360 segue a vida de diversos personagens, cujas ações interferem na vida uns dos outros sem que necessariamente se conheçam. Assim, uma prostituta eslovaca marca um programa com um executivo inglês, que por sua vez tem uma esposa que mantém um relacionamento com um fotógrafo brasileiro que tem uma namorada também brasileira e que conhece um senhor que está prestes a ir aos EUA em busca de sua filha desaparecida há muitos anos. A ideia de Morgan e Meirelles é mostrar que o mundo e que as pessoas estão interconectadas e cada vez mais distantes. Uma ideia que mostra-se um pouco frágil se levarmos em consideração que há outros filmes contemporâneos que exploraram esse tipo de abordagem, como Babel e o incipiente Crash - No Limite.
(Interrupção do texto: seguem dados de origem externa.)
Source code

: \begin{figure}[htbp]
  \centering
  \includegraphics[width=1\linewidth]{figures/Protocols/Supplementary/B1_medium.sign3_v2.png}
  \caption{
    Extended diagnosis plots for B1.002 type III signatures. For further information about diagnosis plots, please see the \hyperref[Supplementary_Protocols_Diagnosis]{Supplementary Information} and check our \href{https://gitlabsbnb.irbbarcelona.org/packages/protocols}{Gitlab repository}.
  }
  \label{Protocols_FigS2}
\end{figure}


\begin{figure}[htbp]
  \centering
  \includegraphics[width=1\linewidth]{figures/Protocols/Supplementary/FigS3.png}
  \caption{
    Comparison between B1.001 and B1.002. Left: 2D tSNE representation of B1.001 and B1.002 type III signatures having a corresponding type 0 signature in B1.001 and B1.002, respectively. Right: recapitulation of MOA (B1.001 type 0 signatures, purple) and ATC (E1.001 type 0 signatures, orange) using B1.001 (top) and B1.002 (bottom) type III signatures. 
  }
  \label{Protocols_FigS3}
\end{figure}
O grande problema é que 360 conta com um segmento que faz o filme cair um pouco em descrédito. Ele é protagonizado pelos personagens de Maria Flor (uma pena, porque Flor merecia uma grande estreia internacional), Anthony Hopkins e Ben Foster. A personagem de Flor é excessivamente crédula e toma decisões inverossímeis e incoerentes, sobretudo se pensarmos no contexto em que a conhecemos. Contudo, 360 tem um ótimo desfecho, um núcleo formado por um motorista russo à serviço de um empresário rico e perigoso que contrata a prostituta eslovaca que mencionamos no parágrafo anterior. O segmento é protagonizado por Vladimir Vdovichenkov e Gabriela Marcinkova, que interpreta a irmã da garota de programa em questão, incríveis em cena. Os melhores desempenhos do filme são de Vdovichenkov e Marcinkova, junto com o de Ben Foster, que apesar de protagonizar um núcleo mal desenvolvido, faz a composição primorosa de um ex-condenado por crimes sexuais tentando manter-se afastado das "tentações" da sociedade.
Voltando ao último núcleo de personagens mostrado em 360, há um momento em que Marcinkova lê uma carta que sua personagem escreve para a irmã falando sobre caminhos bifurcados e as escolhas que fazemos em nossas vidas. Aqui, o roteiro de 360 parece encontrar um eixo original e satisfatório para sua trama, mostrando que mais que um mosaico de personagens de diversas nacionalidades que comprovam na prática o já excessivamente explorado "efeito borboleta", o filme quer falar sobre as escolhas que fazemos e as consequências que elas geram na vida de outras pessoas.
Além disso, o longa explora muito bem recursos como montagem e fotografia em prol da narrativa. Há um momento interessantíssimo no longa no qual somos apresentados à personagem de Rachel Weisz e seu caso amoroso com o brasileiro vivido por Juliano Cazarré. Meirelles explora muito bem a utilização do som e da fotografia para mostrar a culpa da personagem após protagonizar uma intensa cena de sexo com o amante - o barulho do casal na cama cede lugar para o silêncio reflexivo dela, sozinha no mesmo lugar. Aqui a montagem de Daniel Rezende também é fundamental, realizando cortes que dimensionam os sentimentos dos personagens e outros que conferem um ritmo ágil ao longa.
Entre altos e baixos, os bons momentos de 360 acabam compensando as fragilidades do filme na construção de sua conclusão. No entanto, é interessante notar que, com um elenco com nomes como os de Anthony Hopkins, Rachel Weisz e Jude Law, o filme traga como núcleo mais coeso aquele protagonizado por uma atriz eslovaca e um ator russo. Isso jamais deve ser encarado como surpresa, o propósito de Fernando Meirelles com sua carreira de agora em diante é exatamente este, trazer uma equipe com integrantes de diferentes nacionalidades, experiências e visões de mundo, o que para um set cinematográfico acaba sempre proporcionando experiências riquíssimas. 360 é uma delas apesar dos deslizes. Um filme representativo na carreira de um cineasta que aposta sempre na diversidade de olhares.
360, 2012. Dir.: Fernando Meirelles. Roteiro: Peter Morgan. Elenco: Anthony Hopkins, Rachel Weisz, Jude Law, Maria Flor, Ben Foster, Juliano Cazarré, Vladimir Vdovichenkov, Gabriela Marcinkova, Dinara Drukarova, Marianne Jean-Baptiste, Lucia Siposova, Danica Jurcová, Mark Ivanir, Djemel Barek, Sydney Wade, Tereza Srbova. 110 min. Paris Filmes.